13. Putting It All Together — The Assurance Pipeline

A mature software-assurance program composes the techniques in this chapter into a single pipeline that runs continuously, not as a quarterly audit. The pipeline binds a developer's commit to a set of automated and human gates, each of which catches a specific class of bug, and produces an auditable record at each stage.

A representative pipeline looks like:

  1. Pre-commit hook — fast linter; secrets scanner; reject obvious issues without a CI round-trip.
  2. Pull request opens — full SAST; dependency scan; reviewer assigned; tests run.
  3. Pull request approved + merged — build server compiles, runs unit tests, generates SBOM, signs the artifact with an ephemeral Sigstore identity.
  4. Staging deploy — DAST run against the staging environment; IAST telemetry collected.
  5. Release gate — security review sign-off if any high-severity finding is open; SBOM and signature attached to the release record.
  6. Production deploy — admission controller verifies signature against expected publisher identity; refuses to run unsigned or unrecognized artifacts.
  7. Continuous — fuzzing service runs against parsing surfaces; SCA continuously rechecks deployed SBOMs against newly published CVEs; on a critical CVE match, the inventory immediately tells the team which services to patch.

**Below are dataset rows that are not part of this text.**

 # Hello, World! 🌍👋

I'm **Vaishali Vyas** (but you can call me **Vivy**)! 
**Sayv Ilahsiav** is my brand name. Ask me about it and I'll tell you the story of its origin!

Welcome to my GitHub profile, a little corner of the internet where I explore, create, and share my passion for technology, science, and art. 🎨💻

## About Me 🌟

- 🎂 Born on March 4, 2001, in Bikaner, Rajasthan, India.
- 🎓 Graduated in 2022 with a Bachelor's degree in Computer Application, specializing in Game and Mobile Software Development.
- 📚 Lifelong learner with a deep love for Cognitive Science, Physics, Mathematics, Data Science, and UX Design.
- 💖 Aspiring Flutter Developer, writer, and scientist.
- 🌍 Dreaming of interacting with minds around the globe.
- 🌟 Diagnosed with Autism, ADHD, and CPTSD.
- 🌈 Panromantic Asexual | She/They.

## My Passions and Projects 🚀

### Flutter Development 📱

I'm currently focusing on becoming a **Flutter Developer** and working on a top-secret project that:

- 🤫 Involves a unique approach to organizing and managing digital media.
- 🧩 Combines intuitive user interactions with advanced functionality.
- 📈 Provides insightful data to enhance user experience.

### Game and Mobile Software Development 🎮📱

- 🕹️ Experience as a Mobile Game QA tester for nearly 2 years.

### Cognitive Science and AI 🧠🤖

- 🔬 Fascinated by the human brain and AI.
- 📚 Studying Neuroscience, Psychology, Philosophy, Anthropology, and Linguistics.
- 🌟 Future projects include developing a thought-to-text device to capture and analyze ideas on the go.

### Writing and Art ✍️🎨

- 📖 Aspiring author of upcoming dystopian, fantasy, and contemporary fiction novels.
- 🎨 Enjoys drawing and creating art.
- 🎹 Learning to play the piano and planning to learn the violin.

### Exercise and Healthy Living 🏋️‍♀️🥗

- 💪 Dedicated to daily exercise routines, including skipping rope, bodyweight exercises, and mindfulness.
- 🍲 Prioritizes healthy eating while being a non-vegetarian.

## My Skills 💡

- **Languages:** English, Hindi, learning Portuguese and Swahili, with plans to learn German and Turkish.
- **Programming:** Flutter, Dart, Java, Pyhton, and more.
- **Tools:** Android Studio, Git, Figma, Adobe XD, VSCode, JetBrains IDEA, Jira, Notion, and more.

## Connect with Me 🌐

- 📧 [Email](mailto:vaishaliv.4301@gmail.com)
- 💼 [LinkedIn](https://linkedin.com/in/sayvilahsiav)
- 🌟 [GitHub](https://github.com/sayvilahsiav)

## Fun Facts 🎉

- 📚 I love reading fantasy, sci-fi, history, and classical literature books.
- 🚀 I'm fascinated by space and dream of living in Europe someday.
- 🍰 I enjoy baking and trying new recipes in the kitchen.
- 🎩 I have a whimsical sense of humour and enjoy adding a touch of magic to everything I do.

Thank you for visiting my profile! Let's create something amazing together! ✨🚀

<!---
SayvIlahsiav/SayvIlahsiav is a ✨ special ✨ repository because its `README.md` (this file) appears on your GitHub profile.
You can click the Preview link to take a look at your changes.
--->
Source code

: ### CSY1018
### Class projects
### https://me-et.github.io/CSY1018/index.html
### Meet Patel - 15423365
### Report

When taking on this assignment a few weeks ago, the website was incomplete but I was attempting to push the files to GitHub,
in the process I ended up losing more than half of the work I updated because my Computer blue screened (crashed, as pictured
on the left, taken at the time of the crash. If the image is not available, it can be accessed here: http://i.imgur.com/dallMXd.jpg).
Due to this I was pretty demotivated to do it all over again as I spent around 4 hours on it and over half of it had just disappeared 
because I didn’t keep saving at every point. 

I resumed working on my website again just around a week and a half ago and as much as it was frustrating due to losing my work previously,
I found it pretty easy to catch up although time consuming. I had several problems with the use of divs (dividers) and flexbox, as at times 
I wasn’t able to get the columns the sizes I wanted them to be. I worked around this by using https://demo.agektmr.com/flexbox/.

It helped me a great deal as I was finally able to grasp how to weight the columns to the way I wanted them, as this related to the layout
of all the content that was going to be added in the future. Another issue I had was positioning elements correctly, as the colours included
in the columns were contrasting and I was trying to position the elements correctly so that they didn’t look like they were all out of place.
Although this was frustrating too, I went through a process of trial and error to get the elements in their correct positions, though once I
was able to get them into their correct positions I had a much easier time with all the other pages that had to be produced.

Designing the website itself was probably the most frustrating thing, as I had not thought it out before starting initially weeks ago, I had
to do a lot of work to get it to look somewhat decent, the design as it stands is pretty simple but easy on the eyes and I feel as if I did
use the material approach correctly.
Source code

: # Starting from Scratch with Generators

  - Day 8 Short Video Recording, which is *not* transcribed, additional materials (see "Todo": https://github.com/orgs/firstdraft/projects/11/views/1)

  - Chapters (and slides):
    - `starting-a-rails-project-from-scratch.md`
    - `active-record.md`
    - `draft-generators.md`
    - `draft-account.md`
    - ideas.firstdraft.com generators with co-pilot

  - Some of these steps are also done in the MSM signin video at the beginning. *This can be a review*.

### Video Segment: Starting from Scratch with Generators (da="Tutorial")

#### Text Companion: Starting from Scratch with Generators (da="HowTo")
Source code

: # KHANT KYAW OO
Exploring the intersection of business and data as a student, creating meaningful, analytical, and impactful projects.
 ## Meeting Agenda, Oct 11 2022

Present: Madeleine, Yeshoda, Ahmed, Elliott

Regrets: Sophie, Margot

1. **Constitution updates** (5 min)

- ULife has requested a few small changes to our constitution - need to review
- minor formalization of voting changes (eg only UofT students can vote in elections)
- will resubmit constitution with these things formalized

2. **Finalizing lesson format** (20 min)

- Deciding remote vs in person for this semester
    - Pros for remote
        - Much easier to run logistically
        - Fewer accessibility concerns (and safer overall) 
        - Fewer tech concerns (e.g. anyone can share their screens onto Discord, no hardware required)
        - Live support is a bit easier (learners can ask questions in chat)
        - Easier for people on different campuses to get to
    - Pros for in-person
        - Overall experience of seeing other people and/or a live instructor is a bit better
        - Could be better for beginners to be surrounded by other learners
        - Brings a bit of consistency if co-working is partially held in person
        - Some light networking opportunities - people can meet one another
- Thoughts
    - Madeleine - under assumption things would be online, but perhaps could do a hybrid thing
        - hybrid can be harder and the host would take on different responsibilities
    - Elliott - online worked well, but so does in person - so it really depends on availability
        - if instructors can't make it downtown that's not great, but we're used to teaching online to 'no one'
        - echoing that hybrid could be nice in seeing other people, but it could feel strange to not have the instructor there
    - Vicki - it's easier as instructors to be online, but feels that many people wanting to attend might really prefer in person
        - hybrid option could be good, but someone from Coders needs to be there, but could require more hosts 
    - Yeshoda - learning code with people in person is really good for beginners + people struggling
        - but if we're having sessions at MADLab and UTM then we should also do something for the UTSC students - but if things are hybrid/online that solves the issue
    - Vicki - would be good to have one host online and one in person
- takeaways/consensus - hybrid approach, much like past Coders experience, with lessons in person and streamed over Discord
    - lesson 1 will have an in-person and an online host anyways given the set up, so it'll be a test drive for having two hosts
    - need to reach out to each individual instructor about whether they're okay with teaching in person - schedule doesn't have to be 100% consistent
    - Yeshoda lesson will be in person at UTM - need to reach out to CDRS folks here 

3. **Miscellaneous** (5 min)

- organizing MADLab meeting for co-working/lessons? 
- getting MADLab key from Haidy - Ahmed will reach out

Each step is independently weak; together they provide depth. A bug that defeats input validation may still be caught by static analysis. A bug that defeats static analysis may still be caught by a fuzzer. A malicious dependency that defeats human review may still be detected after publication when an SBOM is correlated against a new advisory. A compromised build server may still be caught when the produced artifact fails a signature policy at deploy time. The point of the pipeline is not that any one stage is bulletproof — it is that every stage of an attack must defeat a different control.

What You Can Now Do

Sentinel celebrating You can now read a software-assurance program — your team's, a vendor's, a published incident report — and identify which layers exist, which are missing, and which ones failed in a given breach. You can name the structural fix for SQL injection, distinguish SAST from DAST from fuzzing, explain why an SBOM matters and what code signing does and does not buy you. That is the foundation Chapter 7 builds on as we move from software to the components — hardware, firmware, embedded systems — that software runs on.

Key Takeaways

  • Three layers compose into a defensible program: in-code defenses (input validation, output encoding, parameterized queries), automated analysis (SAST, DAST, fuzzing), and supply-chain controls (SCA, SBOM, code signing).
  • Allow-listing beats deny-listing, server-side beats client-side, and rejecting beats auto-fixing — every time, on every input boundary.
  • Output encoding must match the destination context (HTML body, HTML attribute, JS string, URL, CSS); a single value placed into multiple contexts may need different encodings.
  • Parameterized queries make SQL injection impossible by construction — a structural fix, not a deny-list. The same separation-of-code-and-data pattern generalizes to shell commands and DOM operations.
  • SAST and DAST are complementary, not substitutes: SAST sees all paths but with false positives; DAST sees only exercised paths but reproduces real bugs. Run both. Add fuzzing for parsing-heavy code.
  • Most modern code is not your code — software composition analysis and dependency scanning are now table stakes. SBOMs make "are we exposed?" answerable in minutes instead of weeks.
  • Code signing protects integrity and provenance, but only if verification is enforced at deploy time. Sigstore-style transparency-logged ephemeral signing is the modern direction.
  • Human secure code review remains essential for intent-based defects automation cannot see. Small diffs, blameless tone, and never mocking security controls in their own tests.
  • The assurance pipeline is the unit of defense, not any single tool — every attack stage must defeat a different control.